Try it: Among the lines below, which ones contain the word "total"? Copy every such line.

(Stored data)

----

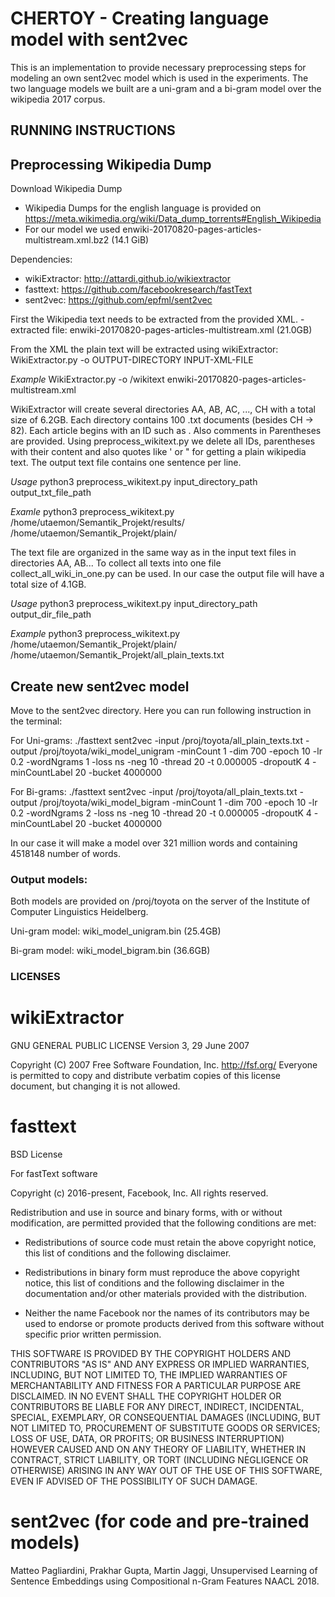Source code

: # CHERTOY - Creating language model with sent2vec

This is an implementation to provide necessary preprocessing steps for modeling an own sent2vec model which is used in the experiments. The two language models we built are a uni-gram and a bi-gram model over the wikipedia 2017 corpus.

## RUNNING INSTRUCTIONS

## Preprocessing Wikipedia Dump

Download Wikipedia Dump
- Wikipedia Dumps for the english language is provided on https://meta.wikimedia.org/wiki/Data_dump_torrents#English_Wikipedia
- For our model we used enwiki-20170820-pages-articles-multistream.xml.bz2 (14.1 GiB)

Dependencies:
- wikiExtractor: http://attardi.github.io/wikiextractor
- fasttext: https://github.com/facebookresearch/fastText
- sent2vec: https://github.com/epfml/sent2vec

First the Wikipedia text needs to be extracted from the provided XML.
-extracted file: enwiki-20170820-pages-articles-multistream.xml (21.0GB)

From the XML the plain text will be extracted using wikiExtractor:
WikiExtractor.py -o OUTPUT-DIRECTORY INPUT-XML-FILE

_Example_
WikiExtractor.py -o /wikitext enwiki-20170820-pages-articles-multistream.xml

WikiExtractor will create several directories AA, AB, AC, ...,  CH with a total size of 6.2GB. Each directory contains 100 .txt documents (besides CH -> 82).
Each article begins with an ID such as <doc id="12" url="https://en.wikipedia.org/wiki?curid=12" title="Anarchism">. Also comments in Parentheses are provided.
Using preprocess_wikitext.py we delete all IDs, parentheses with their content and also quotes like ' or " for getting a plain wikipedia text. The output text file contains one sentence per line. 

_Usage_
python3 preprocess_wikitext.py input_directory_path output_txt_file_path

_Examle_
python3 preprocess_wikitext.py /home/utaemon/Semantik_Projekt/results/ /home/utaemon/Semantik_Projekt/plain/

The text file are organized in the same way as in the input text files in directories AA, AB...
To collect all texts into one file collect_all_wiki_in_one.py can be used. In our case the output file will have a total size of 4.1GB.

_Usage_
python3 preprocess_wikitext.py input_directory_path output_dir_file_path

_Example_
python3 preprocess_wikitext.py /home/utaemon/Semantik_Projekt/plain/ /home/utaemon/Semantik_Projekt/all_plain_texts.txt


## Create new sent2vec model

Move to the sent2vec directory. Here you can run following instruction in the terminal:

For Uni-grams:
./fasttext sent2vec -input /proj/toyota/all_plain_texts.txt -output /proj/toyota/wiki_model_unigram -minCount 1 -dim 700 -epoch 10 -lr 0.2 -wordNgrams 1 -loss ns -neg 10 -thread 20 -t 0.000005 -dropoutK 4 -minCountLabel 20 -bucket 4000000

For Bi-grams:
./fasttext sent2vec -input /proj/toyota/all_plain_texts.txt -output /proj/toyota/wiki_model_bigram -minCount 1 -dim 700 -epoch 10 -lr 0.2 -wordNgrams 2 -loss ns -neg 10 -thread 20 -t 0.000005 -dropoutK 4 -minCountLabel 20 -bucket 4000000

In our case it will make a model over 321 million words and containing 4518148 number of words.

### Output models:
Both models are provided on /proj/toyota on the server of the Institute of Computer Linguistics Heidelberg.

Uni-gram model:
wiki_model_unigram.bin (25.4GB)

Bi-gram model:
wiki_model_bigram.bin (36.6GB)


### LICENSES 
# wikiExtractor
GNU GENERAL PUBLIC LICENSE
                       Version 3, 29 June 2007

 Copyright (C) 2007 Free Software Foundation, Inc. <http://fsf.org/>
 Everyone is permitted to copy and distribute verbatim copies
 of this license document, but changing it is not allowed.

# fasttext
BSD License

For fastText software

Copyright (c) 2016-present, Facebook, Inc. All rights reserved.

Redistribution and use in source and binary forms, with or without modification,
are permitted provided that the following conditions are met:

 * Redistributions of source code must retain the above copyright notice, this
   list of conditions and the following disclaimer.

 * Redistributions in binary form must reproduce the above copyright notice,
   this list of conditions and the following disclaimer in the documentation
   and/or other materials provided with the distribution.

 * Neither the name Facebook nor the names of its contributors may be used to
   endorse or promote products derived from this software without specific
   prior written permission.

THIS SOFTWARE IS PROVIDED BY THE COPYRIGHT HOLDERS AND CONTRIBUTORS "AS IS" AND
ANY EXPRESS OR IMPLIED WARRANTIES, INCLUDING, BUT NOT LIMITED TO, THE IMPLIED
WARRANTIES OF MERCHANTABILITY AND FITNESS FOR A PARTICULAR PURPOSE ARE
DISCLAIMED. IN NO EVENT SHALL THE COPYRIGHT HOLDER OR CONTRIBUTORS BE LIABLE FOR
ANY DIRECT, INDIRECT, INCIDENTAL, SPECIAL, EXEMPLARY, OR CONSEQUENTIAL DAMAGES
(INCLUDING, BUT NOT LIMITED TO, PROCUREMENT OF SUBSTITUTE GOODS OR SERVICES;
LOSS OF USE, DATA, OR PROFITS; OR BUSINESS INTERRUPTION) HOWEVER CAUSED AND ON
ANY THEORY OF LIABILITY, WHETHER IN CONTRACT, STRICT LIABILITY, OR TORT
(INCLUDING NEGLIGENCE OR OTHERWISE) ARISING IN ANY WAY OUT OF THE USE OF THIS
SOFTWARE, EVEN IF ADVISED OF THE POSSIBILITY OF SUCH DAMAGE.

# sent2vec (for code and pre-trained models)
Matteo Pagliardini, Prakhar Gupta, Martin Jaggi, Unsupervised Learning of Sentence Embeddings using Compositional n-Gram Features NAACL 2018.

----

Solution to this problem:
WikiExtractor will create several directories AA, AB, AC, ...,  CH with a total size of 6.2GB. Each directory contains 100 .txt documents (besides CH -> 82).
To collect all texts into one file collect_all_wiki_in_one.py can be used. In our case the output file will have a total size of 4.1GB.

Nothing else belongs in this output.